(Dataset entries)
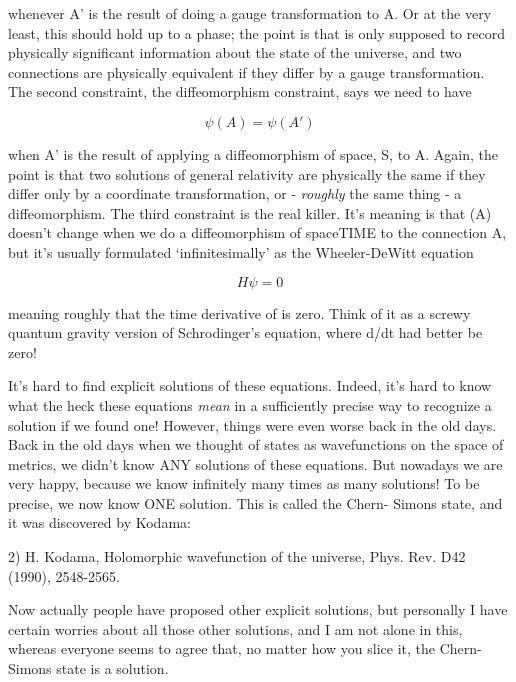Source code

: whenever A' is the result of doing a gauge transformation to A.
Or at the very least, this should hold up to a phase; the point is
that \psi  is only supposed to record physically significant information
about the state of the universe, and two connections are physically
equivalent if they differ by a gauge transformation.  The second
constraint, the diffeomorphism constraint, says we need to have


$$

                     \psi (A) = \psi (A')
$$
    

when A' is the result of applying a diffeomorphism of space, S, to A.
Again, the point is that two solutions of general relativity are physically
the same if they differ only by a coordinate transformation, or -
\emph{roughly} the same thing - a diffeomorphism.   The third constraint
is the real killer.  It's meaning is that \psi (A) doesn't change when we do
a diffeomorphism of spaceTIME to the connection A, but it's usually
formulated `infinitesimally' as the Wheeler-DeWitt equation


$$

                        H \psi  = 0
$$
    

meaning roughly that the time derivative of \psi  is zero.  Think of it
as a screwy quantum gravity version of Schrodinger's equation, where
d\psi /dt had better be zero!

It's hard to find explicit solutions of these equations.  Indeed, it's
hard to know what the heck these equations \emph{mean} in a sufficiently
precise way to recognize a solution if we found one!  However, things 
were even worse back in the old days.  Back in the old days when we 
thought of states as wavefunctions on the space of metrics, we didn't 
know ANY solutions of these equations.  But nowadays we are very
happy, because we know infinitely many times as many solutions!
To be precise, we now know ONE solution.  This is called the Chern-
Simons state, and it was discovered by Kodama:

2) H. Kodama, Holomorphic wavefunction of the universe,
Phys. Rev. D42 (1990), 2548-2565.

Now actually people have proposed other explicit solutions, but
personally I have certain worries about all those other solutions,
and I am not alone in this, whereas everyone seems to agree that, no
matter how you slice it, the Chern-Simons state is a solution.

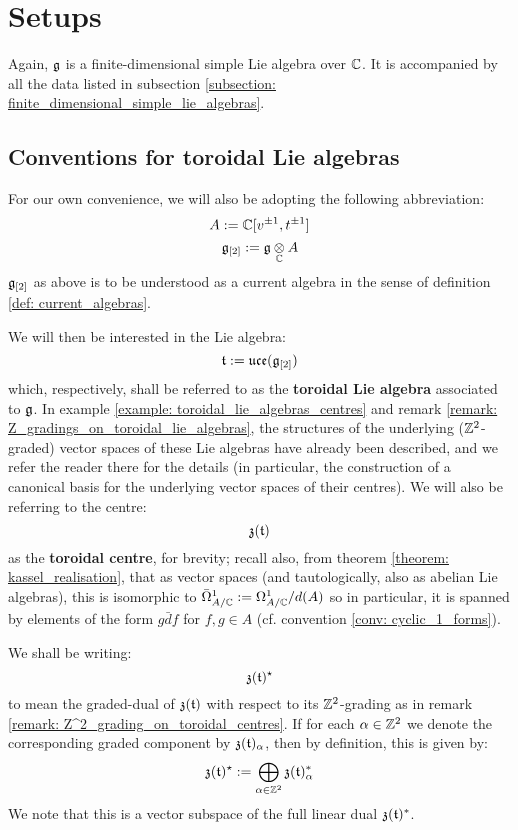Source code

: \section{Setups}
    Again, $\mathfrak{g}$ is a finite-dimensional simple Lie algebra over $\mathbb{C}$. It is accompanied by all the data listed in subsection \ref{subsection: finite_dimensional_simple_lie_algebras}. 

    \subsection{Conventions for toroidal Lie algebras} \label{subsection: toroidal_lie_algebra_conventions}
        For our own convenience, we will also be adopting the following abbreviation:
            $$A := \mathbb{C}[v^{\pm 1}, t^{\pm 1}]$$
            $$\g_{[2]} := \g \tensor_{\bbC} A$$
        $\mathfrak{g}_{[2]}$ as above is to be understood as a current algebra in the sense of definition \ref{def: current_algebras}.
    
        We will then be interested in the Lie algebra:
            $$\mathfrak{t} := \mathfrak{uce}(\mathfrak{g}_{[2]})$$
        which, respectively, shall be referred to as the \textbf{toroidal Lie algebra} associated to $\mathfrak{g}$. In example \ref{example: toroidal_lie_algebras_centres} and remark \ref{remark: Z_gradings_on_toroidal_lie_algebras}, the structures of the underlying ($\mathbb{Z}^2$-graded) vector spaces of these Lie algebras have already been described, and we refer the reader there for the details (in particular, the construction of a canonical basis for the underlying vector spaces of their centres). We will also be referring to the centre:
            $$\mathfrak{z}(\mathfrak{t})$$
        as the \textbf{toroidal centre}, for brevity; recall also, from theorem \ref{theorem: kassel_realisation}, that as vector spaces (and tautologically, also as abelian Lie algebras), this is isomorphic to $\bar{\Omega}^1_{A/\mathbb{C}} := \Omega^1_{A/\mathbb{C}}/d(A)$ so in particular, it is spanned by elements of the form $g \bar{d}f$ for $f, g \in A$ (cf. convention \ref{conv: cyclic_1_forms}).

        We shall be writing:
            $$\mathfrak{z}(\mathfrak{t})^{\star}$$
        to mean the graded-dual of $\mathfrak{z}(\mathfrak{t})$ with respect to its $\mathbb{Z}^2$-grading as in remark \ref{remark: Z^2_grading_on_toroidal_centres}. If for each $\alpha \in \mathbb{Z}^2$ we denote the corresponding graded component by $\mathfrak{z}(\mathfrak{t})_{\alpha}$, then by definition, this is given by:
            $$\mathfrak{z}(\mathfrak{t})^{\star} := \bigoplus_{\alpha \in \mathbb{Z}^2} \mathfrak{z}(\mathfrak{t})_{\alpha}^*$$
        We note that this is a vector subspace of the full linear dual $\mathfrak{z}(\mathfrak{t})^*$.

**WHAT THIS TASK INVOLVES**
In the data above, please extract the lines from the first one through the line with "meaning roughly that", exactly, and keep pictures out.

**EXERCISE RESPONSE**
Source code

: whenever A' is the result of doing a gauge transformation to A.
Or at the very least, this should hold up to a phase; the point is
that \psi  is only supposed to record physically significant information
about the state of the universe, and two connections are physically
equivalent if they differ by a gauge transformation.  The second
constraint, the diffeomorphism constraint, says we need to have


$$

                     \psi (A) = \psi (A')
$$
    

when A' is the result of applying a diffeomorphism of space, S, to A.
Again, the point is that two solutions of general relativity are physically
the same if they differ only by a coordinate transformation, or -
\emph{roughly} the same thing - a diffeomorphism.   The third constraint
is the real killer.  It's meaning is that \psi (A) doesn't change when we do
a diffeomorphism of spaceTIME to the connection A, but it's usually
formulated `infinitesimally' as the Wheeler-DeWitt equation


$$

                        H \psi  = 0
$$
    

meaning roughly that the time derivative of \psi  is zero.  Think of it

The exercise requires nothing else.